_WORK REQUEST_: Look through the lines below for the word "reactivity", and copy every line that has it.

[Collected data entries]
=-=-=

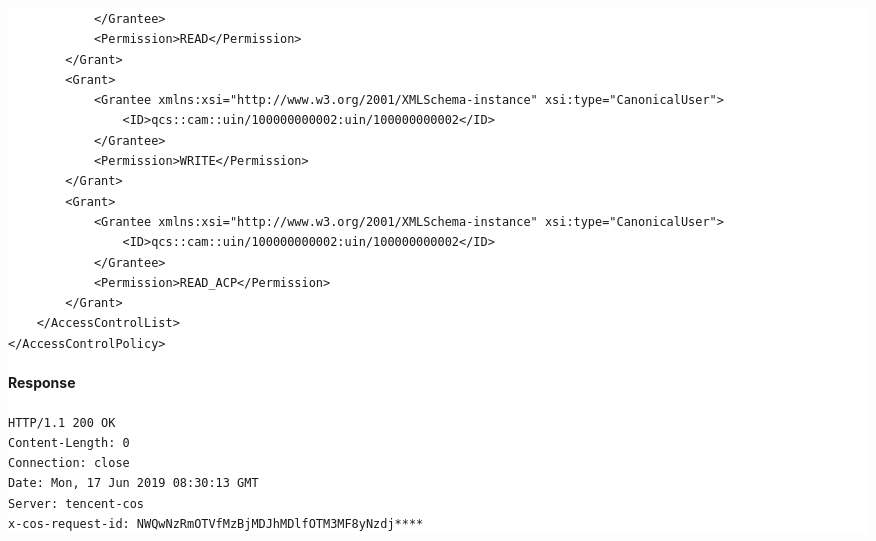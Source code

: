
 ```shell
			</Grantee>
			<Permission>READ</Permission>
		</Grant>
		<Grant>
			<Grantee xmlns:xsi="http://www.w3.org/2001/XMLSchema-instance" xsi:type="CanonicalUser">
				<ID>qcs::cam::uin/100000000002:uin/100000000002</ID>
			</Grantee>
			<Permission>WRITE</Permission>
		</Grant>
		<Grant>
			<Grantee xmlns:xsi="http://www.w3.org/2001/XMLSchema-instance" xsi:type="CanonicalUser">
				<ID>qcs::cam::uin/100000000002:uin/100000000002</ID>
			</Grantee>
			<Permission>READ_ACP</Permission>
		</Grant>
	</AccessControlList>
</AccessControlPolicy>
```

#### Response

```shell
HTTP/1.1 200 OK
Content-Length: 0
Connection: close
Date: Mon, 17 Jun 2019 08:30:13 GMT
Server: tencent-cos
x-cos-request-id: NWQwNzRmOTVfMzBjMDJhMDlfOTM3MF8yNzdj****
```
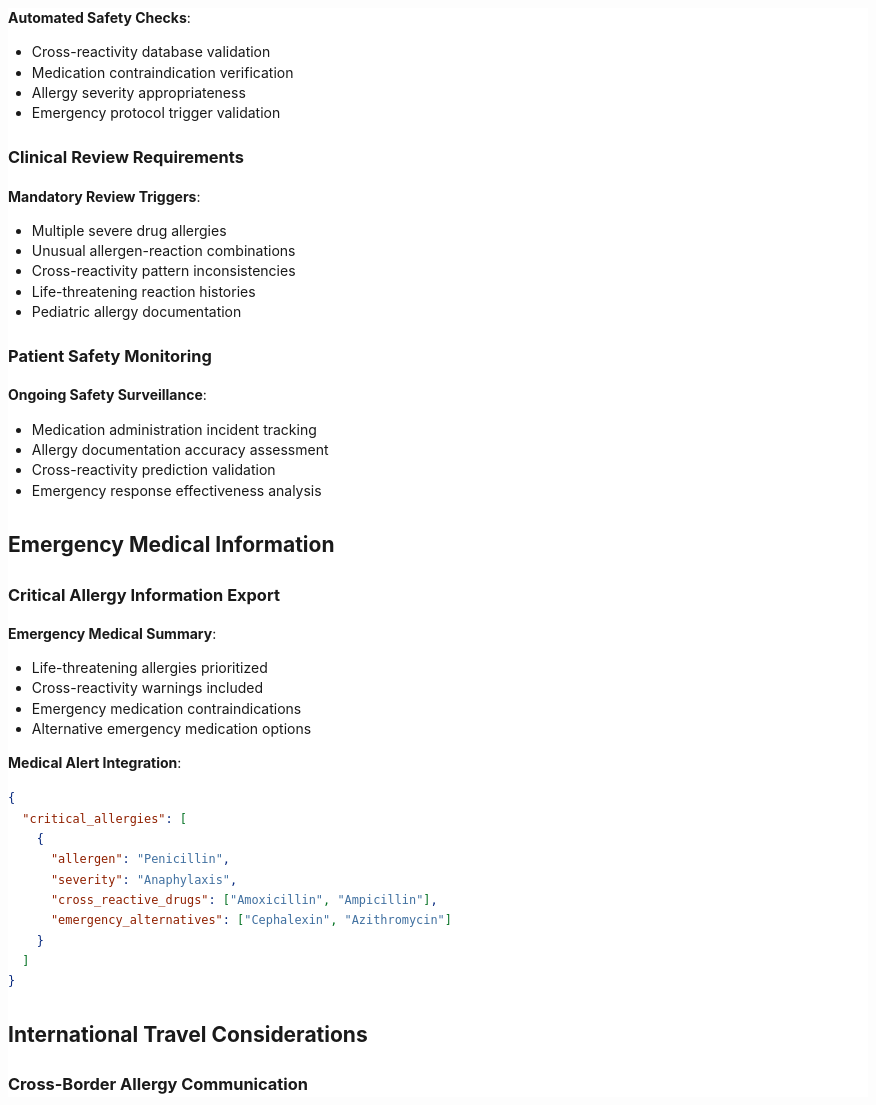 **Automated Safety Checks**:
- Cross-reactivity database validation
- Medication contraindication verification
- Allergy severity appropriateness
- Emergency protocol trigger validation

### **Clinical Review Requirements**

**Mandatory Review Triggers**:
- Multiple severe drug allergies
- Unusual allergen-reaction combinations
- Cross-reactivity pattern inconsistencies
- Life-threatening reaction histories
- Pediatric allergy documentation

### **Patient Safety Monitoring**

**Ongoing Safety Surveillance**:
- Medication administration incident tracking
- Allergy documentation accuracy assessment
- Cross-reactivity prediction validation
- Emergency response effectiveness analysis

## Emergency Medical Information

### **Critical Allergy Information Export**

**Emergency Medical Summary**:
- Life-threatening allergies prioritized
- Cross-reactivity warnings included
- Emergency medication contraindications
- Alternative emergency medication options

**Medical Alert Integration**:
```json
{
  "critical_allergies": [
    {
      "allergen": "Penicillin",
      "severity": "Anaphylaxis",
      "cross_reactive_drugs": ["Amoxicillin", "Ampicillin"],
      "emergency_alternatives": ["Cephalexin", "Azithromycin"]
    }
  ]
}
```

## International Travel Considerations

### **Cross-Border Allergy Communication**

=-=-=

_FINISHED TASK_:
- Cross-reactivity database validation
- Cross-reactivity pattern inconsistencies
- Cross-reactivity prediction validation
- Cross-reactivity warnings included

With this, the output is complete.